GmbHG

Die Norm des § 43 GmbHG bildet die gesellschaftsrechtliche Haftungsgrundlage für Schadensersatzansprüche der Gesellschaft mit beschränkter Haftung (GmbH) gegen ihre Geschäftsführer.

  • 43 Abs. 1 GmbHG legt den Sorgfaltsmaßstab der Geschäftsführer fest, den diese bei der Erfüllung ihrer beruflichen Pflichten gegenüber der GmbH zu beachten haben.[1] Letztere müssen diejenige Sorgfalt an den Tag legen, die jeder ordentliche Geschäftsmann in verantwortlich leitender Position bei selbstständiger Wahrnehmung fremder Vermögensinteressen zu beachten hat.[2] Insoweit gilt der gleiche Maßstab wie bei § 93 AktG.[3] Bei der Festlegung des konkreten Sorgfaltsmaßstabes kommt es entscheidend auf Art, Umfang und Zweck des Unternehmens an.[4]
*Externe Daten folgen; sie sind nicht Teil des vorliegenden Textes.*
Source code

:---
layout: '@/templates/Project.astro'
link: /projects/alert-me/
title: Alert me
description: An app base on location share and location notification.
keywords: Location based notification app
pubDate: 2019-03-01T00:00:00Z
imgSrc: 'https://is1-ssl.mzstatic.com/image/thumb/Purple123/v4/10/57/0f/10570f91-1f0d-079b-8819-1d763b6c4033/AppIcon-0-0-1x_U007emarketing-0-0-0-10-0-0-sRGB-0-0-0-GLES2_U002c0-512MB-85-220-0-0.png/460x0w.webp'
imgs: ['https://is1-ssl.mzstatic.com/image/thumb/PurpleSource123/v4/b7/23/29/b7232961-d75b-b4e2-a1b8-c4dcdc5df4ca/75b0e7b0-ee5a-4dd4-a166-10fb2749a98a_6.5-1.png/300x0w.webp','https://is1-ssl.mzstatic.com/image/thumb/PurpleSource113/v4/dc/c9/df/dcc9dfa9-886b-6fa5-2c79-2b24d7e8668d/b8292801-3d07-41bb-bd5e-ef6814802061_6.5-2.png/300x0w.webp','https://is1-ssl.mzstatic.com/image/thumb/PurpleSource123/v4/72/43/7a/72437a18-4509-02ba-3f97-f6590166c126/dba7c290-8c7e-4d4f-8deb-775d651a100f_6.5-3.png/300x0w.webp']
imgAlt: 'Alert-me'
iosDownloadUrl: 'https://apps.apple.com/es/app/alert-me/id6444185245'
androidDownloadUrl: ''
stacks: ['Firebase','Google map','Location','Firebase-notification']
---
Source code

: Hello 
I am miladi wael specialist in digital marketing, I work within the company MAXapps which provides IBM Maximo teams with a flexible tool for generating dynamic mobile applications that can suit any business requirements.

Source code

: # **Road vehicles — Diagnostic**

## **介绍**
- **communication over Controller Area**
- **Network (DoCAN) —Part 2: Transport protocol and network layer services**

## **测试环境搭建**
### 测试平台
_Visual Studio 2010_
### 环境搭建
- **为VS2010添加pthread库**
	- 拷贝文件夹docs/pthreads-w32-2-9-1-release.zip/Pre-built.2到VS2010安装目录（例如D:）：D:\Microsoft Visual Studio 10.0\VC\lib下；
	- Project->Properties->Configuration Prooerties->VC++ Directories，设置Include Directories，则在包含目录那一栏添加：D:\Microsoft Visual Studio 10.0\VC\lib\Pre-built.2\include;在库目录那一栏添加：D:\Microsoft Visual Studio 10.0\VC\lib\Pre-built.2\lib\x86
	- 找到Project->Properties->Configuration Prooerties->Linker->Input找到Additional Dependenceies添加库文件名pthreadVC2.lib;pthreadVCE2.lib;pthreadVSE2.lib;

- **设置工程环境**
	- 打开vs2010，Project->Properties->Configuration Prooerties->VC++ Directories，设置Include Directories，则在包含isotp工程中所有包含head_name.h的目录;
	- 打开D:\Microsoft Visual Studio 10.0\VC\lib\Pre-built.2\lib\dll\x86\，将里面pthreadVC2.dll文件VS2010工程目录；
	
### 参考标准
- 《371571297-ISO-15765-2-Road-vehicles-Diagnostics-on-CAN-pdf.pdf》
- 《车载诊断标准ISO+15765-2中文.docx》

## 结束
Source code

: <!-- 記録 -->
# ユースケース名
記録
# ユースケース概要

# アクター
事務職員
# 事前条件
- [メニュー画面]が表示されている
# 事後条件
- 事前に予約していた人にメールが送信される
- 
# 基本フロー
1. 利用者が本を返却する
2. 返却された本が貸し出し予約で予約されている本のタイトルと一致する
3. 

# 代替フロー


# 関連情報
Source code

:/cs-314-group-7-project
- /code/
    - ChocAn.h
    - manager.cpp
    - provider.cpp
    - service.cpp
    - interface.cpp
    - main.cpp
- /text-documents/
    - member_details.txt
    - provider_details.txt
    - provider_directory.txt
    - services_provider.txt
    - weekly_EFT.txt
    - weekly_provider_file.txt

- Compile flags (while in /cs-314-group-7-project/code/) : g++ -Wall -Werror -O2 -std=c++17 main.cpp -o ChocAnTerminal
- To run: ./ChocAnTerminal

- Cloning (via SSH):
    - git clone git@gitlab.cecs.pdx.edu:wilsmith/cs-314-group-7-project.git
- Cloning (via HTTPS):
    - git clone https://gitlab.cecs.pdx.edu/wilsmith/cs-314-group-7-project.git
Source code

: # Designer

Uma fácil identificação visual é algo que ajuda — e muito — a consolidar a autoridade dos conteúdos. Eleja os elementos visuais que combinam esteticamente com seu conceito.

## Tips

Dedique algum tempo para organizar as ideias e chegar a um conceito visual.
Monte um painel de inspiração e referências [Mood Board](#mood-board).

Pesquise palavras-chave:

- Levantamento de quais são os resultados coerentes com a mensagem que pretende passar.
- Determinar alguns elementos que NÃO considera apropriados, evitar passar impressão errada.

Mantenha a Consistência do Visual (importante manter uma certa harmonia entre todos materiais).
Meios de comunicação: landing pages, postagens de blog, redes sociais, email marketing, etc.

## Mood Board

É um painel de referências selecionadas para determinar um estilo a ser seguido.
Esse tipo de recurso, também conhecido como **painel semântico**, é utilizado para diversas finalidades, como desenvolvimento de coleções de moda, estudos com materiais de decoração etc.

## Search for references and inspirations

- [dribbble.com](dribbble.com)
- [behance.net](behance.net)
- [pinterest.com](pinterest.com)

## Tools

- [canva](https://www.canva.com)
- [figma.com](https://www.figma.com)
Die Pflicht zur sorgsamen Geschäftsführung lässt sich verkürzt auf die Formel bringen, dass der Geschäftsführer die Vorteile der Gesellschaft wahren und Schaden von ihr abwenden muss.[5] Diese Pflicht ist sehr umfassend und bedarf zu ihrem besseren Verständnis einer Konkretisierung. Zuvorderst muss der Geschäftsführer seine Pflichten im Einklang mit der Rechtsordnung ausüben.[6] Diese Pflicht wird als Legalitätspflicht bezeichnet. Die Legalitätspflicht betrifft dabei nicht nur die Pflichten, die dem Geschäftsführer unmittelbar als Organ auferlegt sind, sondern auch diejenigen Pflichten, die an die Gesellschaft als eigenständiges Rechtssubjekt adressiert sind und die der Geschäftsführer nur in seiner Geschäftsführungstätigkeit für die Gesellschaft ausführt.[7] Der Geschäftsführer hat insofern darüber zu wachen, dass das Legalitätsprinzip im gesamten Unternehmen eingehalten wird. Je nach Art, Größe und Bedeutung der Gesellschaft kann demnach im Rahmen einer sorgsamen Geschäftsführung auch die Einrichtung eines präventiven Überwachungs- und Rechtskontrollsystems (Compliance-Organisation) erforderlich sein.[8] Durch die Einrichtung eines solchen Systems können Gesetzesverstöße durch Mitarbeiter bereits von vornherein unterbunden werden. Entscheidungen, die der Geschäftsführer im Rahmen seines Ermessens zu treffen hat, haben sich an der eigentlichen Geschäftsführungsaufgabe zu orientieren, den Gesellschaftszweck zu fördern, sprich in der Regel eine Gewinnerzielung zu erwirken.[9]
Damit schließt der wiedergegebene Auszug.